* YOUR OBJECTIVE
Check every line of the entries below for "adapter", and copy the lines that have it.
::: EXCERPTED DATA
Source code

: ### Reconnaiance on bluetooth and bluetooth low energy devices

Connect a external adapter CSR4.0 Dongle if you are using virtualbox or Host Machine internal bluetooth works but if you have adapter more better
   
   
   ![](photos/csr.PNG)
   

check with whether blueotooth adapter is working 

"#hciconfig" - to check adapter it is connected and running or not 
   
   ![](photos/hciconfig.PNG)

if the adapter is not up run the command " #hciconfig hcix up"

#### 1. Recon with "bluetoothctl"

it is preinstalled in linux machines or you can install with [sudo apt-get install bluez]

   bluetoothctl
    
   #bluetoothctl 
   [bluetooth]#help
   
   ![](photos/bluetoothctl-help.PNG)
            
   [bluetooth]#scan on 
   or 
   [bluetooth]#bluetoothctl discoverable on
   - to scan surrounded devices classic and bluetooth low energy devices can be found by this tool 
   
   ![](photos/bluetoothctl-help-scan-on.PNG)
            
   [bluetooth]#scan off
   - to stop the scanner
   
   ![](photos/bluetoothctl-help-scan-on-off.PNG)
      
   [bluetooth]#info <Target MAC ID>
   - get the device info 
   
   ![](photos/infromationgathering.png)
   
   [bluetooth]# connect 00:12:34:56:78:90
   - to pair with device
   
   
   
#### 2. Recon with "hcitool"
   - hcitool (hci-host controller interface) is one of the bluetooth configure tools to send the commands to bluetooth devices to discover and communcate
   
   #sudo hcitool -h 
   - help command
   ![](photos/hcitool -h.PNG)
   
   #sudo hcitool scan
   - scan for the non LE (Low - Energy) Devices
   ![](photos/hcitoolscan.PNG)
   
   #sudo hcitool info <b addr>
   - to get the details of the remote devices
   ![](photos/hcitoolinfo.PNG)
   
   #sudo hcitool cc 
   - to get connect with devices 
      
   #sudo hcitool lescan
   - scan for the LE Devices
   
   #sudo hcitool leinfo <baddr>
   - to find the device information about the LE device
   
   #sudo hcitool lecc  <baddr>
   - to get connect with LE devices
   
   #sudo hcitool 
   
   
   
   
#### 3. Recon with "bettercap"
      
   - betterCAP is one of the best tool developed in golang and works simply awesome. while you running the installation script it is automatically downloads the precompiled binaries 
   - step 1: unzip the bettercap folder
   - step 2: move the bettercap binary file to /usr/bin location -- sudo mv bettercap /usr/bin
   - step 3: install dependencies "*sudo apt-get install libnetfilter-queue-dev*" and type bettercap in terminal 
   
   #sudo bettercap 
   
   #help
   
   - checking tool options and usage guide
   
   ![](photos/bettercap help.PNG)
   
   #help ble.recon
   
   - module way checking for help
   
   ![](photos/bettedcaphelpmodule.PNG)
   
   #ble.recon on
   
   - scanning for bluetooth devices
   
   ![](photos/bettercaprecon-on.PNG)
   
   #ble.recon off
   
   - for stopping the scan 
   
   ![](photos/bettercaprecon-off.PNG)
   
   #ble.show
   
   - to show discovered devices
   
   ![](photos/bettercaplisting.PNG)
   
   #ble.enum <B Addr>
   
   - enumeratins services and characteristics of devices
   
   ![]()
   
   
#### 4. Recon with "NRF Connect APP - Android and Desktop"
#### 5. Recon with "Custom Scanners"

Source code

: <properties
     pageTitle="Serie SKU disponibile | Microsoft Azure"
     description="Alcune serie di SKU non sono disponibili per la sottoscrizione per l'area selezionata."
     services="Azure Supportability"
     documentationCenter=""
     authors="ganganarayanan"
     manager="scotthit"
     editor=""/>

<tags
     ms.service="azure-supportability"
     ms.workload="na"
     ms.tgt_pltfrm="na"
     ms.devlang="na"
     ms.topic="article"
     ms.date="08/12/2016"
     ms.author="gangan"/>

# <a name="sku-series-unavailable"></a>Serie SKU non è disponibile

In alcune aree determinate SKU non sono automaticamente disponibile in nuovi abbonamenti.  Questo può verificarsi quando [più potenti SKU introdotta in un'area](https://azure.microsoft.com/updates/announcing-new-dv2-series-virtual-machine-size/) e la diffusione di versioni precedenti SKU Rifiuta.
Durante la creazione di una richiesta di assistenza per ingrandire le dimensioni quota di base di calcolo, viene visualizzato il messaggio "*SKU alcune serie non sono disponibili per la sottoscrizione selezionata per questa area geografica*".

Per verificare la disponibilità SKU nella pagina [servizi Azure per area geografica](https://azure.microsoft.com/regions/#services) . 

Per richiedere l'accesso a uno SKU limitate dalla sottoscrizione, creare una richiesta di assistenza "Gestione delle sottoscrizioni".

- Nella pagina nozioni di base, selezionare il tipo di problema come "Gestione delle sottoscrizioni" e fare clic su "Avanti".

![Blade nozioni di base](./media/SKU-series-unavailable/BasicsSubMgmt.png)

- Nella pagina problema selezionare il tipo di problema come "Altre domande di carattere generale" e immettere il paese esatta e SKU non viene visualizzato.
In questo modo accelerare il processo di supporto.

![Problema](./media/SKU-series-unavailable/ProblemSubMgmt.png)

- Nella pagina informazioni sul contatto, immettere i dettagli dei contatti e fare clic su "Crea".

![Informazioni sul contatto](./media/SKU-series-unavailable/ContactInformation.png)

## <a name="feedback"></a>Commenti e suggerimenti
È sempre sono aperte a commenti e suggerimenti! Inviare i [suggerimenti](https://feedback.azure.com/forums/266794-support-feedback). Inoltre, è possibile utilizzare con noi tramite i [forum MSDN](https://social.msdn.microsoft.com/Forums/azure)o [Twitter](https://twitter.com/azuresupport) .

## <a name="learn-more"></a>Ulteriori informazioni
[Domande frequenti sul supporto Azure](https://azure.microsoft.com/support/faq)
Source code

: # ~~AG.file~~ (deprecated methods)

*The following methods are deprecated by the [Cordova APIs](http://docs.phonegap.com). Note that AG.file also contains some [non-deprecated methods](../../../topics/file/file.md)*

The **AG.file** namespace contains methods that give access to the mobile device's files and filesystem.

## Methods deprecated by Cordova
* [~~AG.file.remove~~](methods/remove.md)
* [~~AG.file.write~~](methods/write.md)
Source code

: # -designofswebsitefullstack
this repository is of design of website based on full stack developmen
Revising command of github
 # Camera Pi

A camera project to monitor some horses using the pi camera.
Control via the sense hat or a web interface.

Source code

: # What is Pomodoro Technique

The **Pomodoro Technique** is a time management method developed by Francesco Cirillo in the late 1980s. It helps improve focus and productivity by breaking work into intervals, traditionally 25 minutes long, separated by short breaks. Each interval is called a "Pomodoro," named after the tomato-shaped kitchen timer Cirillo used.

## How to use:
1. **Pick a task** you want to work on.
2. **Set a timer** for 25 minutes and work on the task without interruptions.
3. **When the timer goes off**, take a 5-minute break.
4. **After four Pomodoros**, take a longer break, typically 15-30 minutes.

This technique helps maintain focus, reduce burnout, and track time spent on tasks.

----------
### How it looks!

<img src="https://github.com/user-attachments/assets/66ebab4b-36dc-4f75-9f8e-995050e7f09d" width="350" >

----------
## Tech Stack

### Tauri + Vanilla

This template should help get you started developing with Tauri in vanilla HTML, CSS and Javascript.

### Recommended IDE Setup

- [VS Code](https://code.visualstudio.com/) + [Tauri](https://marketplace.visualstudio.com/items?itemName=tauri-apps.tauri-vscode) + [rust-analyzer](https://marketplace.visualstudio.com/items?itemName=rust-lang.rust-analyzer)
::::::
* FINISHED EXERCISE
Connect a external adapter CSR4.0 Dongle if you are using virtualbox or Host Machine internal bluetooth works but if you have adapter more better
check with whether blueotooth adapter is working 
"#hciconfig" - to check adapter it is connected and running or not 
if the adapter is not up run the command " #hciconfig hcix up"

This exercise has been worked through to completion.